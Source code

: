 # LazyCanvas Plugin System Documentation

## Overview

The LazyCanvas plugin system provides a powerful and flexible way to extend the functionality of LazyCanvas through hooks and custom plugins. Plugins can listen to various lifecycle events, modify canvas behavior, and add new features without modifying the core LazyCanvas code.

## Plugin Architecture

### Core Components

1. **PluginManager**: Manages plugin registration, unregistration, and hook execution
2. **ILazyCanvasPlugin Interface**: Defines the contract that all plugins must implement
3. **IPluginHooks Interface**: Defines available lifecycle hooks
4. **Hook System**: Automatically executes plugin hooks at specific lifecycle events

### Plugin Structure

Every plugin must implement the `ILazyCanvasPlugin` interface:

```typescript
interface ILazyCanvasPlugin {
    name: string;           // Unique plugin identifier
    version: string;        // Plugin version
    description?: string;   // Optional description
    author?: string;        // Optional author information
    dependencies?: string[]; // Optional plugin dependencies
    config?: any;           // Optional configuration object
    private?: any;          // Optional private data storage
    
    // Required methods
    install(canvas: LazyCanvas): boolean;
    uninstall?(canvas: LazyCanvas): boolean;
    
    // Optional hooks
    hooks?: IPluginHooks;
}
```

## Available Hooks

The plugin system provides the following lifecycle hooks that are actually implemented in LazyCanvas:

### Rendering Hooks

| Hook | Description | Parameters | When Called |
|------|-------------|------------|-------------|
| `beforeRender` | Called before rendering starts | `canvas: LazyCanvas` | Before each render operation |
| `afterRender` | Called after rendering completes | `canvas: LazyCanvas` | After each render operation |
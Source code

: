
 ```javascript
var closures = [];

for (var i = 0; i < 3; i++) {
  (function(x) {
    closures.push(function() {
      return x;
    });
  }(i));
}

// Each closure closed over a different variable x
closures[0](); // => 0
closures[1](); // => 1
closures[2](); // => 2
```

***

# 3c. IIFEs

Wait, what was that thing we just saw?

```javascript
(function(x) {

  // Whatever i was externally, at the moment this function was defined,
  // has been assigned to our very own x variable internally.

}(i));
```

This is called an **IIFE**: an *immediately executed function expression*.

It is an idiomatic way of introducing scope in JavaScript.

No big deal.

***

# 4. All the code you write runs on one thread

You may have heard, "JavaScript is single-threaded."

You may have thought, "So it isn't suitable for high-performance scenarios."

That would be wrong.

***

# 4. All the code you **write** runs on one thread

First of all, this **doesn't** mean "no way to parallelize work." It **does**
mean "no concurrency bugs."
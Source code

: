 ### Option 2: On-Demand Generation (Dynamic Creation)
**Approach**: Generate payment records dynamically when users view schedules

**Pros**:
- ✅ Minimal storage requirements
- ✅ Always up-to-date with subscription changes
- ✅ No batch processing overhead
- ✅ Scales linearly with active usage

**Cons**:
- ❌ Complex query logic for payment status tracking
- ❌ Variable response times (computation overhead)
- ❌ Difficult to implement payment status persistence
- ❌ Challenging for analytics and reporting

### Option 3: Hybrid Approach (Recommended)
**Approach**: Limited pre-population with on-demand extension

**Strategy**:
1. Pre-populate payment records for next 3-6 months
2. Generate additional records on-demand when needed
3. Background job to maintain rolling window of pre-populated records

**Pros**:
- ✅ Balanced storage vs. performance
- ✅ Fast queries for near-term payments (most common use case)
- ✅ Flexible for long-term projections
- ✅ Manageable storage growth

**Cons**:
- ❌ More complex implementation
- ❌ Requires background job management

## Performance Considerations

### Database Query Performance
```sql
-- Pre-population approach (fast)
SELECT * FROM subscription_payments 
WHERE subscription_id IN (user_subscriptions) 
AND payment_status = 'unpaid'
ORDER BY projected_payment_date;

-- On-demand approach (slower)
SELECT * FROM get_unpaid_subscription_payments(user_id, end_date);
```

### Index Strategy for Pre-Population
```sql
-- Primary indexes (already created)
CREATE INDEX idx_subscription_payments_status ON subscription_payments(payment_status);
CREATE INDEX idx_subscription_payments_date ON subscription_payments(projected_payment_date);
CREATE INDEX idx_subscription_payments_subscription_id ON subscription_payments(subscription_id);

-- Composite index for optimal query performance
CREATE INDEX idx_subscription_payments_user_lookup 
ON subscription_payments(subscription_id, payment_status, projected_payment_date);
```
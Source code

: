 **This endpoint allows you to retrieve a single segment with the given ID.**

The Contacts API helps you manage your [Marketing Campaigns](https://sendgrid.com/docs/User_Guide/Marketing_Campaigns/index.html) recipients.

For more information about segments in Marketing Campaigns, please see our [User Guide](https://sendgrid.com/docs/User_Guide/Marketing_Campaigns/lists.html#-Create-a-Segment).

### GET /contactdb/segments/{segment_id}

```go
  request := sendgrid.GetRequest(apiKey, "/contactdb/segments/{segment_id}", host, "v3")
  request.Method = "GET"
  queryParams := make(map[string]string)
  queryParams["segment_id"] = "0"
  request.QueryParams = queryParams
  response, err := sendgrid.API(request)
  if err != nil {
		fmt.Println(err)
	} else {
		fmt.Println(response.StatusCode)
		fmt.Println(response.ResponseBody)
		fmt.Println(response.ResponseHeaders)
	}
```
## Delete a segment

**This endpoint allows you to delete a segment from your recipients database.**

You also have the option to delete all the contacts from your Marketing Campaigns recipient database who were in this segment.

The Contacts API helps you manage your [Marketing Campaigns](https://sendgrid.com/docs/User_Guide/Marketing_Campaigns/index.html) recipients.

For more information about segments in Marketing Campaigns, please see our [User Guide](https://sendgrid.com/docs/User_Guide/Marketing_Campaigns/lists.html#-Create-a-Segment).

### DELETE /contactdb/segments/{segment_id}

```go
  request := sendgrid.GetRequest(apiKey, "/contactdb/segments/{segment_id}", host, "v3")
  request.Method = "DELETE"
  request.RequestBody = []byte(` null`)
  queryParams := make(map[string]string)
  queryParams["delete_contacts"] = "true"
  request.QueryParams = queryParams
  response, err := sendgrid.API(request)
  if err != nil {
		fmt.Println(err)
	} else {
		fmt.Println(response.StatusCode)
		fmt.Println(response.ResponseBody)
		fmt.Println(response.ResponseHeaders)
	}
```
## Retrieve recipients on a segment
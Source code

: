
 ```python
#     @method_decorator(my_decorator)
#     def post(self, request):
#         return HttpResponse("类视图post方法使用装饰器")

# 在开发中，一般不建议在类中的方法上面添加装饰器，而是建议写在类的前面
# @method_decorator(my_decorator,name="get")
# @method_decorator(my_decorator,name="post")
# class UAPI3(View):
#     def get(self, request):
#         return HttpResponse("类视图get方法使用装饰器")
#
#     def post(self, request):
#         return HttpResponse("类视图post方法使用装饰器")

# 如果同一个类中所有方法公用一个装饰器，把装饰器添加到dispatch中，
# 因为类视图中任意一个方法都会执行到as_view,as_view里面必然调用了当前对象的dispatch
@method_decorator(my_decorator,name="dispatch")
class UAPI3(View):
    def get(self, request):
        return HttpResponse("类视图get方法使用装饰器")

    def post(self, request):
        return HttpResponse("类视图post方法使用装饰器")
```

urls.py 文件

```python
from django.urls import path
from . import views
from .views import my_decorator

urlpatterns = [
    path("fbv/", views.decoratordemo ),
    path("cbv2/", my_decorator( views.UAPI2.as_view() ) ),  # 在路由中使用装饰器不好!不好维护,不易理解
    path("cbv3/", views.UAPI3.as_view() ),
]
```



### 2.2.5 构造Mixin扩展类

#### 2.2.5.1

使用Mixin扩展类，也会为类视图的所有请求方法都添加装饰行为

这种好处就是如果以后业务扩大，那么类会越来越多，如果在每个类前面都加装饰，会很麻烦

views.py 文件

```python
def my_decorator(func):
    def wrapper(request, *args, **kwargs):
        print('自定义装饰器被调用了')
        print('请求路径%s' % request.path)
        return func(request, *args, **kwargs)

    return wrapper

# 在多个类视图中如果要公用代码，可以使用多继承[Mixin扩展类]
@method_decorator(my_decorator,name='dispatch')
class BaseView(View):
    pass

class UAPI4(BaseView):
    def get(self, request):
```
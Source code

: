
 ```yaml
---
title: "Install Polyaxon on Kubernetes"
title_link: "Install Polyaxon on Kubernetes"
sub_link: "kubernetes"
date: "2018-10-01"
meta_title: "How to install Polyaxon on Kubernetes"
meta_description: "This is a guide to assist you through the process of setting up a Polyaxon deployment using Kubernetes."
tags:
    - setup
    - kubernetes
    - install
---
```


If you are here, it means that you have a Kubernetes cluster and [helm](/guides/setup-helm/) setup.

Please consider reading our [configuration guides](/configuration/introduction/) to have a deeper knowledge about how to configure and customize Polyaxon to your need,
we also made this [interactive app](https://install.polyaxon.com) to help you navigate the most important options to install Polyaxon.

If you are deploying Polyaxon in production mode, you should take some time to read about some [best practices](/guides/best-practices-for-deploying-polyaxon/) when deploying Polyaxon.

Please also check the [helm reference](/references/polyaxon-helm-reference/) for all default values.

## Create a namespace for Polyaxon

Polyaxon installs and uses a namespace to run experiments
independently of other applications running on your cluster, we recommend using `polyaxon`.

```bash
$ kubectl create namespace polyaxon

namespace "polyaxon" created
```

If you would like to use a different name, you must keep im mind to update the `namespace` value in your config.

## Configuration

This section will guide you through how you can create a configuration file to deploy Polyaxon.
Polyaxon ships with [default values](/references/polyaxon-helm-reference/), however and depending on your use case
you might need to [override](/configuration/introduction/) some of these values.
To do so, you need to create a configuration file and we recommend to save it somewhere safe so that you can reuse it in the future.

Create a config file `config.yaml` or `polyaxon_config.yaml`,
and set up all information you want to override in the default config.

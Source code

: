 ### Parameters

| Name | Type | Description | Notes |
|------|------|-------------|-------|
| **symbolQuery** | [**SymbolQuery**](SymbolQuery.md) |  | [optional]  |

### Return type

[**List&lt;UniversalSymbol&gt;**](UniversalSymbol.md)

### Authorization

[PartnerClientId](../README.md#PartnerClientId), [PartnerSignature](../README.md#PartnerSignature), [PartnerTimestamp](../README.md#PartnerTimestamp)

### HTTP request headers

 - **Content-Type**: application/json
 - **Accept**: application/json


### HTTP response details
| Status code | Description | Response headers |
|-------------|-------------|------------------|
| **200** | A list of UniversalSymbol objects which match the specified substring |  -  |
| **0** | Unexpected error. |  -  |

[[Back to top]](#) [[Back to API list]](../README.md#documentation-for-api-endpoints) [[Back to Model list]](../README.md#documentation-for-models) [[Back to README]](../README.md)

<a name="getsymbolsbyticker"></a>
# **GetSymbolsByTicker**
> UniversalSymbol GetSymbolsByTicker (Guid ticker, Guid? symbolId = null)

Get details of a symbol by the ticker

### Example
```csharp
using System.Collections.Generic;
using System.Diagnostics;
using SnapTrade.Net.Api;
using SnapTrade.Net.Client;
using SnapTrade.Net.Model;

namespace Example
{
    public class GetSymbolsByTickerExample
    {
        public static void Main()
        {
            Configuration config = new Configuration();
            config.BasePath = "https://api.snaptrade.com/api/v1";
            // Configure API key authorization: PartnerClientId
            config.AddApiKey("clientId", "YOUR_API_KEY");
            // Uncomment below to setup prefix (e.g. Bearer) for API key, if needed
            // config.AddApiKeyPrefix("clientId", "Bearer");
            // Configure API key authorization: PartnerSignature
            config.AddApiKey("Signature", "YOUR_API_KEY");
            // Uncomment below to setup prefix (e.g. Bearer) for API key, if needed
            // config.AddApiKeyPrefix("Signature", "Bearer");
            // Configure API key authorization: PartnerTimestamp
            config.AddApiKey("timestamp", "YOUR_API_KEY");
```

* * * * * * * * *

**Work request**:
Quote every line from the beginning of the entries up to and including the line that contains "Before each render operation |".

**Response**:
Source code

: # LazyCanvas Plugin System Documentation

## Overview

The LazyCanvas plugin system provides a powerful and flexible way to extend the functionality of LazyCanvas through hooks and custom plugins. Plugins can listen to various lifecycle events, modify canvas behavior, and add new features without modifying the core LazyCanvas code.

## Plugin Architecture

### Core Components

1. **PluginManager**: Manages plugin registration, unregistration, and hook execution
2. **ILazyCanvasPlugin Interface**: Defines the contract that all plugins must implement
3. **IPluginHooks Interface**: Defines available lifecycle hooks
4. **Hook System**: Automatically executes plugin hooks at specific lifecycle events

### Plugin Structure

Every plugin must implement the `ILazyCanvasPlugin` interface:

```typescript
interface ILazyCanvasPlugin {
    name: string;           // Unique plugin identifier
    version: string;        // Plugin version
    description?: string;   // Optional description
    author?: string;        // Optional author information
    dependencies?: string[]; // Optional plugin dependencies
    config?: any;           // Optional configuration object
    private?: any;          // Optional private data storage
    
    // Required methods
    install(canvas: LazyCanvas): boolean;
    uninstall?(canvas: LazyCanvas): boolean;
    
    // Optional hooks
    hooks?: IPluginHooks;
}
```

## Available Hooks

The plugin system provides the following lifecycle hooks that are actually implemented in LazyCanvas:

### Rendering Hooks

| Hook | Description | Parameters | When Called |
|------|-------------|------------|-------------|
| `beforeRender` | Called before rendering starts | `canvas: LazyCanvas` | Before each render operation |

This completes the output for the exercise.